Source texts of formatted documents
○ ○ ○ ○ ○

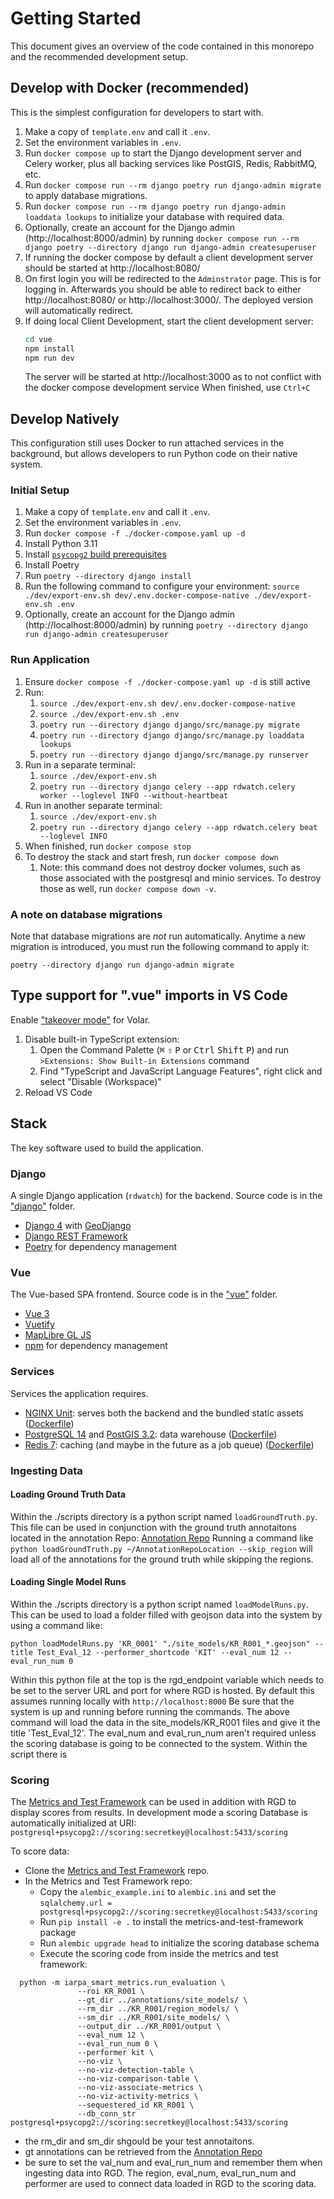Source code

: # Getting Started

This document gives an overview of the code contained in this monorepo and the recommended development setup.

## Develop with Docker (recommended)
This is the simplest configuration for developers to start with.

1. Make a copy of `template.env` and call it `.env`.
2. Set the environment variables in `.env`.
3. Run `docker compose up` to start the Django development server and Celery worker, plus all backing services
   like PostGIS, Redis, RabbitMQ, etc.
4. Run `docker compose run --rm django poetry run django-admin migrate` to apply database migrations.
5. Run `docker compose run --rm django poetry run django-admin loaddata lookups` to initialize your database with required data.
7. Optionally, create an account for the Django admin (http://localhost:8000/admin) by running `docker compose run --rm django poetry --directory django run django-admin createsuperuser`
8. If running the docker compose by default a client development server should be started at http://localhost:8080/
9. On first login you will be redirected to the `Adminstrator` page.  This is for logging in.  Afterwards you should be able to redirect back to either http://localhost:8080/ or http://localhost:3000/.  The deployed version will automatically redirect.
9. If doing local Client Development, start the client development server:
   ```sh
   cd vue
   npm install
   npm run dev
   ```
   The server will be started at http://localhost:3000 as to not conflict with the docker compose development service
   When finished, use `Ctrl+C`

## Develop Natively
This configuration still uses Docker to run attached services in the background,
but allows developers to run Python code on their native system.

### Initial Setup
1. Make a copy of `template.env` and call it `.env`.
2. Set the environment variables in `.env`.
3. Run `docker compose -f ./docker-compose.yaml up -d`
4. Install Python 3.11
5. Install
   [`psycopg2` build prerequisites](https://www.psycopg.org/docs/install.html#build-prerequisites)
6. Install Poetry
7. Run `poetry --directory django install`
8. Run the following command to configure your environment: `source ./dev/export-env.sh dev/.env.docker-compose-native ./dev/export-env.sh .env`
10. Optionally, create an account for the Django admin (http://localhost:8000/admin) by running `poetry --directory django run django-admin createsuperuser`

### Run Application
1. Ensure `docker compose -f ./docker-compose.yaml up -d` is still active
2. Run:
   1. `source ./dev/export-env.sh dev/.env.docker-compose-native`
   2. `source ./dev/export-env.sh .env`
   3. `poetry run --directory django django/src/manage.py migrate`
   4. `poetry run --directory django django/src/manage.py loaddata lookups`
   5. `poetry run --directory django django/src/manage.py runserver`
3. Run in a separate terminal:
   1. `source ./dev/export-env.sh`
   2. `poetry run --directory django celery --app rdwatch.celery worker --loglevel INFO --without-heartbeat`
4. Run in another separate terminal:
   1. `source ./dev/export-env.sh`
   2. `poetry run --directory django celery --app rdwatch.celery beat --loglevel INFO`
5. When finished, run `docker compose stop`
6. To destroy the stack and start fresh, run `docker compose down`
   1. Note: this command does not destroy docker volumes, such as those associated with the postgresql and minio services. To destroy those as well, run `docker compose down -v`.

### A note on database migrations
Note that database migrations are _not_ run automatically. Anytime a new migration is introduced, you must run the following command to apply it:

`poetry --directory django run django-admin migrate`

## Type support for ".vue" imports in VS Code

Enable ["takeover mode"](https://github.com/johnsoncodehk/volar/discussions/471) for Volar.

1. Disable built-in TypeScript extension:
   1. Open the Command Palette (<kbd>⌘</kbd> <kbd>⇧</kbd> <kbd>P</kbd> or <kbd>Ctrl</kbd> <kbd>Shift</kbd> <kbd>P</kbd>) and run `>Extensions: Show Built-in Extensions` command
   2. Find "TypeScript and JavaScript Language Features", right click and select "Disable (Workspace)"
2. Reload VS Code

## Stack

The key software used to build the application.

### Django

A single Django application (`rdwatch`) for the backend. Source code is in the ["django"](https://github.com/ResonantGeoData/RD-WATCH/tree/phase-ii/django) folder.

- [Django 4](https://docs.djangoproject.com/en/4.1/contents/) with [GeoDjango](https://docs.djangoproject.com/en/4.0/ref/contrib/gis/)
- [Django REST Framework](https://www.django-rest-framework.org/)
- [Poetry](https://python-poetry.org/docs/) for dependency management

### Vue

The Vue-based SPA frontend. Source code is in the ["vue"](https://github.com/ResonantGeoData/RD-WATCH/tree/phase-ii/vue) folder.

- [Vue 3](https://vuejs.org/guide/introduction.html)
- [Vuetify](https://vuetifyjs.com/en/)
- [MapLibre GL JS](https://maplibre.org/maplibre-gl-js-docs/api/)
- [npm](https://docs.npmjs.com/) for dependency management

### Services

Services the application requires.

- [NGINX Unit](https://unit.nginx.org/): serves both the backend and the bundled static assets ([Dockerfile](https://github.com/ResonantGeoData/RD-WATCH/blob/phase-ii/Dockerfile))
- [PostgreSQL 14](https://www.postgresql.org/docs/14/index.html) and [PostGIS 3.2](http://www.postgis.net/documentation/): data warehouse ([Dockerfile](https://github.com/ResonantGeoData/RD-WATCH/blob/phase-ii/docker/services/postgresql/Dockerfile))
- [Redis 7](https://redis.io/docs/): caching (and maybe in the future as a job queue) ([Dockerfile](https://github.com/ResonantGeoData/RD-WATCH/blob/phase-ii/docker/services/redis/Dockerfile))

### Ingesting Data

#### Loading Ground Truth Data

Within the ./scripts directory is a python script named `loadGroundTruth.py`.  This file can be used in conjunction with the ground truth annotaitons located in the annotation Repo:
[Annotation Repo](https://smartgitlab.com/TE/annotations)
Running a command like `python loadGroundTruth.py ~/AnnotationRepoLocation --skip_region` will load all of the annotations for the ground truth while skipping the regions.


#### Loading Single Model Runs
Within the ./scripts directory is a python script named `loadModelRuns.py`.  This can be used to load a folder filled with geojson data into the system by using a command like:

```
python loadModelRuns.py 'KR_0001' "./site_models/KR_R001_*.geojson" --title Test_Eval_12 --performer_shortcode 'KIT' --eval_num 12 --eval_run_num 0
```
Within this python file at the top is the rgd_endpoint variable which needs to be set to the server URL and port for where RGD is hosted.  By default this assumes running locally with `http://localhost:8000`
Be sure that the system is up and running before running the commands.
The above command will load the data in the site_models/KR_R001 files and give it the title 'Test_Eval_12'.  The eval_num and eval_run_num aren't required unless the scoring database is going to be connected to the system.  Within the script there is

### Scoring

The [Metrics and Test Framework](https://smartgitlab.com/TE/metrics-and-test-framework#creating-a-metrics-database) can be used in addition with RGD to display scores from results.
In development mode a scoring Database is automatically initialized at URI: `postgresql+psycopg2://scoring:secretkey@localhost:5433/scoring`

To score data:
- Clone the [Metrics and Test Framework](https://smartgitlab.com/TE/metrics-and-test-framework) repo.
- In the Metrics and Test Framework repo:
  - Copy the `alembic_example.ini` to `alembic.ini` and set the `sqlalchemy.url = postgresql+psycopg2://scoring:secretkey@localhost:5433/scoring`
  - Run `pip install -e .` to install the metrics-and-test-framework package
  - Run `alembic upgrade head` to initialize the scoring database schema
  - Execute the scoring code from inside the metrics and test framework:
```
  python -m iarpa_smart_metrics.run_evaluation \
               --roi KR_R001 \
               --gt_dir ../annotations/site_models/ \
               --rm_dir ../KR_R001/region_models/ \
               --sm_dir ../KR_R001/site_models/ \
               --output_dir ../KR_R001/output \
               --eval_num 12 \
               --eval_run_num 0 \
               --performer kit \
               --no-viz \
               --no-viz-detection-table \
               --no-viz-comparison-table \
               --no-viz-associate-metrics \
               --no-viz-activity-metrics \
               --sequestered_id KR_R001 \
               --db_conn_str postgresql+psycopg2://scoring:secretkey@localhost:5433/scoring
```
- the rm_dir and sm_dir shgould be your test annotaitons.
- gt annotations can be retrieved from the [Annotation Repo](https://smartgitlab.com/TE/annotations)
- be sure to set the val_num and eval_run_num and remember them when ingesting data into RGD.  The region, eval_num, eval_run_num and performer are used to connect data loaded in RGD to the scoring data.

○ ○ ○ ○ ○

> **Your objective**:
Pull out every line of the records above that contains the word "used".

> **Solution for this exercise**:
The key software used to build the application.
Within the ./scripts directory is a python script named `loadGroundTruth.py`.  This file can be used in conjunction with the ground truth annotaitons located in the annotation Repo:
Within the ./scripts directory is a python script named `loadModelRuns.py`.  This can be used to load a folder filled with geojson data into the system by using a command like:
The [Metrics and Test Framework](https://smartgitlab.com/TE/metrics-and-test-framework#creating-a-metrics-database) can be used in addition with RGD to display scores from results.
- be sure to set the val_num and eval_run_num and remember them when ingesting data into RGD.  The region, eval_num, eval_run_num and performer are used to connect data loaded in RGD to the scoring data.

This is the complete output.